Your answer should be one number: the count of lines in the records that include the word "width".
[[ Material provided, beginning ]]
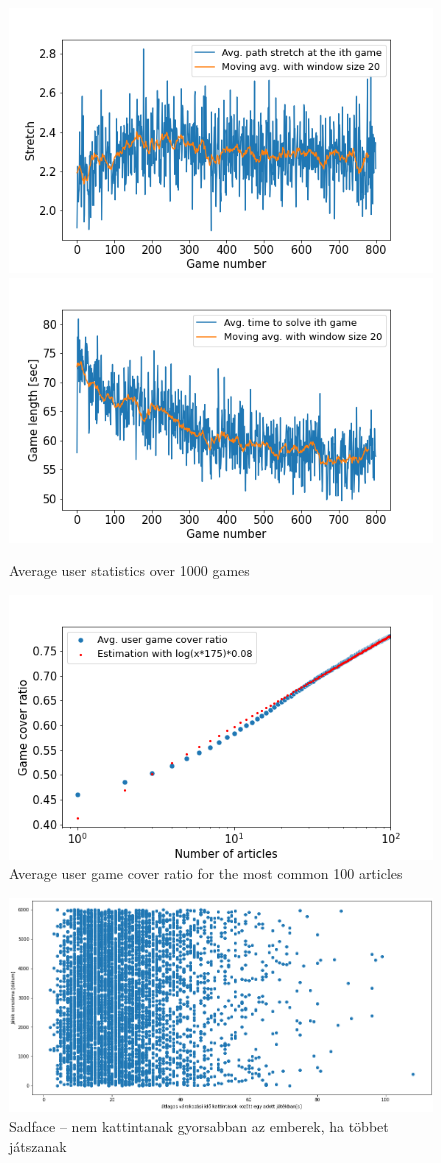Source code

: \documentclass[fleqn,10pt]{wlscirep}
\begin{document}
\begin{figure}[H]
\centering
\includegraphics[width=0.45\linewidth]{figs/avg_stretch.png}
\includegraphics[width=0.45\linewidth]{figs/avg_game_length.png}
\caption{Average user statistics over 1000 games}
\label{fig:user_avg_stats}
\end{figure}

\begin{figure}[H]
\centering
\includegraphics[width=0.7\linewidth]{figs/avg_game_cover_ratio.png}
\caption{Average user game cover ratio for the most common 100 articles}
\label{fig:user_avg_game_cover}
\end{figure}

\begin{figure}[H]
\centering
\includegraphics[width=\linewidth]{figs/fig1.png}
\caption{Sadface -- nem kattintanak gyorsabban az emberek, ha többet játszanak}
\label{fig:user_avg_stats}
\end{figure}
\end{document}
[[ Material provided, end ]]
▶ Response to this task: 4